▶ **Activity**
In the copy, include no images. Reproduce the entries exactly.

▶ **Exercise inputs**
=======
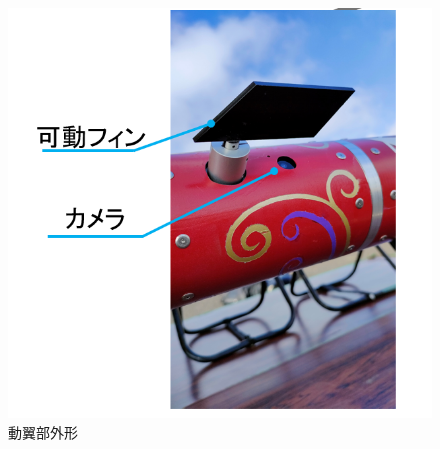 \documentclass[a4paper,11pt,uplatex]{jsarticle}
\begin{document}
\begin{figure}[H]
	\centering
	\includegraphics[scale = 0.55]{pic_str/s_r_outer_2.png}
	\caption{動翼部外形}
	\label{s_r_outer}
\end{figure}
\end{document}
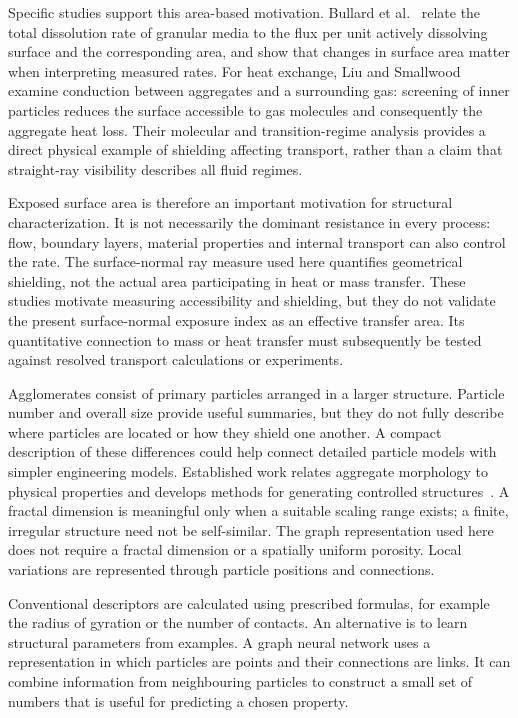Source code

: \documentclass[11pt,a4paper]{article}
\begin{document}
Specific studies support this area-based motivation. Bullard et al.~\cite{Bullard2021} relate the total dissolution rate of granular media to the flux per unit actively dissolving surface and the corresponding area, and show that changes in surface area matter when interpreting measured rates. For heat exchange, Liu and Smallwood~\cite{Liu2008} examine conduction between aggregates and a surrounding gas: screening of inner particles reduces the surface accessible to gas molecules and consequently the aggregate heat loss. Their molecular and transition-regime analysis provides a direct physical example of shielding affecting transport, rather than a claim that straight-ray visibility describes all fluid regimes.

Exposed surface area is therefore an important motivation for structural characterization. It is not necessarily the dominant resistance in every process: flow, boundary layers, material properties and internal transport can also control the rate. The surface-normal ray measure used here quantifies geometrical shielding, not the actual area participating in heat or mass transfer. These studies motivate measuring accessibility and shielding, but they do not validate the present surface-normal exposure index as an effective transfer area. Its quantitative connection to mass or heat transfer must subsequently be tested against resolved transport calculations or experiments.

Agglomerates consist of primary particles arranged in a larger structure. Particle number and overall size provide useful summaries, but they do not fully describe where particles are located or how they shield one another. A compact description of these differences could help connect detailed particle models with simpler engineering models. Established work relates aggregate morphology to physical properties and develops methods for generating controlled structures~\cite{Filippov2000,Skorupski2014,Ehrl2009}. A fractal dimension is meaningful only when a suitable scaling range exists; a finite, irregular structure need not be self-similar. The graph representation used here does not require a fractal dimension or a spatially uniform porosity. Local variations are represented through particle positions and connections.

Conventional descriptors are calculated using prescribed formulas, for example the radius of gyration or the number of contacts. An alternative is to learn structural parameters from examples. A graph neural network uses a representation in which particles are points and their connections are links. It can combine information from neighbouring particles to construct a small set of numbers that is useful for predicting a chosen property.
\end{document}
=======
▶ **Output of the task**
 \documentclass[a4paper,11pt,uplatex]{jsarticle}
\begin{document}
\begin{figure}[H]
	\centering
	\includegraphics[scale = 0.55]{pic_str/s_r_outer_2.png}
	\caption{動翼部外形}
	\label{s_r_outer}
\end{figure}
\end{document}
Source code

: \documentclass[11pt,a4paper]{article}
\begin{document}
Specific studies support this area-based motivation. Bullard et al.~\cite{Bullard2021} relate the total dissolution rate of granular media to the flux per unit actively dissolving surface and the corresponding area, and show that changes in surface area matter when interpreting measured rates. For heat exchange, Liu and Smallwood~\cite{Liu2008} examine conduction between aggregates and a surrounding gas: screening of inner particles reduces the surface accessible to gas molecules and consequently the aggregate heat loss. Their molecular and transition-regime analysis provides a direct physical example of shielding affecting transport, rather than a claim that straight-ray visibility describes all fluid regimes.

Exposed surface area is therefore an important motivation for structural characterization. It is not necessarily the dominant resistance in every process: flow, boundary layers, material properties and internal transport can also control the rate. The surface-normal ray measure used here quantifies geometrical shielding, not the actual area participating in heat or mass transfer. These studies motivate measuring accessibility and shielding, but they do not validate the present surface-normal exposure index as an effective transfer area. Its quantitative connection to mass or heat transfer must subsequently be tested against resolved transport calculations or experiments.

Agglomerates consist of primary particles arranged in a larger structure. Particle number and overall size provide useful summaries, but they do not fully describe where particles are located or how they shield one another. A compact description of these differences could help connect detailed particle models with simpler engineering models. Established work relates aggregate morphology to physical properties and develops methods for generating controlled structures~\cite{Filippov2000,Skorupski2014,Ehrl2009}. A fractal dimension is meaningful only when a suitable scaling range exists; a finite, irregular structure need not be self-similar. The graph representation used here does not require a fractal dimension or a spatially uniform porosity. Local variations are represented through particle positions and connections.

Conventional descriptors are calculated using prescribed formulas, for example the radius of gyration or the number of contacts. An alternative is to learn structural parameters from examples. A graph neural network uses a representation in which particles are points and their connections are links. It can combine information from neighbouring particles to construct a small set of numbers that is useful for predicting a chosen property.
\end{document}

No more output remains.